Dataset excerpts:
-=-=-=-=-

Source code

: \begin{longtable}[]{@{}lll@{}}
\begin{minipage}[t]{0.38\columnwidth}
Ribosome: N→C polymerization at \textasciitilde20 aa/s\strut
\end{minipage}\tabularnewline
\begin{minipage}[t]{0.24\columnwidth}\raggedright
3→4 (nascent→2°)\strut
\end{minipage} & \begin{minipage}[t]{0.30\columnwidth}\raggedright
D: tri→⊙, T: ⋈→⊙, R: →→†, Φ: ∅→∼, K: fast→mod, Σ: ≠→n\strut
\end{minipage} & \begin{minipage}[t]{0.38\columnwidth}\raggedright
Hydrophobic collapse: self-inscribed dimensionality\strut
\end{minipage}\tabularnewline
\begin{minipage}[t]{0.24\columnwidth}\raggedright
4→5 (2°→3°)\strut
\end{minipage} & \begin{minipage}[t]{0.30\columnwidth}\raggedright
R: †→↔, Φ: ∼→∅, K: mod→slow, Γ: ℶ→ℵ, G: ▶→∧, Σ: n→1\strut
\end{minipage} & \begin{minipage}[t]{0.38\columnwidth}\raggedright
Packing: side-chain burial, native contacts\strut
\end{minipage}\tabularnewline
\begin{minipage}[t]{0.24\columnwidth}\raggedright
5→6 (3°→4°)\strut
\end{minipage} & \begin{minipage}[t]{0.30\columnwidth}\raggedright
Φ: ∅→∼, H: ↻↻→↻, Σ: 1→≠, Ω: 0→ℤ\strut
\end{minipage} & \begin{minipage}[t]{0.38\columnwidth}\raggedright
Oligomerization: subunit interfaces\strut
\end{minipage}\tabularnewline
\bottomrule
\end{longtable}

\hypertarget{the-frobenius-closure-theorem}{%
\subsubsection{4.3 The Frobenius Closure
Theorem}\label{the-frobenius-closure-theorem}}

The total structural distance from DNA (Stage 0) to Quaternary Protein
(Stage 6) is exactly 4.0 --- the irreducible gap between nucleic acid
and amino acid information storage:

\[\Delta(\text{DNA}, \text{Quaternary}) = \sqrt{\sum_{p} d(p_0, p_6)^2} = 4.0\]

-=-=-=-=-

# TASK BRIEF:
Would you please print every record exactly as written?

# RESULT:
Source code

: \begin{longtable}[]{@{}lll@{}}
\begin{minipage}[t]{0.38\columnwidth}
Ribosome: N→C polymerization at \textasciitilde20 aa/s\strut
\end{minipage}\tabularnewline
\begin{minipage}[t]{0.24\columnwidth}\raggedright
3→4 (nascent→2°)\strut
\end{minipage} & \begin{minipage}[t]{0.30\columnwidth}\raggedright
D: tri→⊙, T: ⋈→⊙, R: →→†, Φ: ∅→∼, K: fast→mod, Σ: ≠→n\strut
\end{minipage} & \begin{minipage}[t]{0.38\columnwidth}\raggedright
Hydrophobic collapse: self-inscribed dimensionality\strut
\end{minipage}\tabularnewline
\begin{minipage}[t]{0.24\columnwidth}\raggedright
4→5 (2°→3°)\strut
\end{minipage} & \begin{minipage}[t]{0.30\columnwidth}\raggedright
R: †→↔, Φ: ∼→∅, K: mod→slow, Γ: ℶ→ℵ, G: ▶→∧, Σ: n→1\strut
\end{minipage} & \begin{minipage}[t]{0.38\columnwidth}\raggedright
Packing: side-chain burial, native contacts\strut
\end{minipage}\tabularnewline
\begin{minipage}[t]{0.24\columnwidth}\raggedright
5→6 (3°→4°)\strut
\end{minipage} & \begin{minipage}[t]{0.30\columnwidth}\raggedright
Φ: ∅→∼, H: ↻↻→↻, Σ: 1→≠, Ω: 0→ℤ\strut
\end{minipage} & \begin{minipage}[t]{0.38\columnwidth}\raggedright
Oligomerization: subunit interfaces\strut
\end{minipage}\tabularnewline
\bottomrule
\end{longtable}

\hypertarget{the-frobenius-closure-theorem}{%
\subsubsection{4.3 The Frobenius Closure
Theorem}\label{the-frobenius-closure-theorem}}

The total structural distance from DNA (Stage 0) to Quaternary Protein
(Stage 6) is exactly 4.0 --- the irreducible gap between nucleic acid
and amino acid information storage:

\[\Delta(\text{DNA}, \text{Quaternary}) = \sqrt{\sum_{p} d(p_0, p_6)^2} = 4.0\]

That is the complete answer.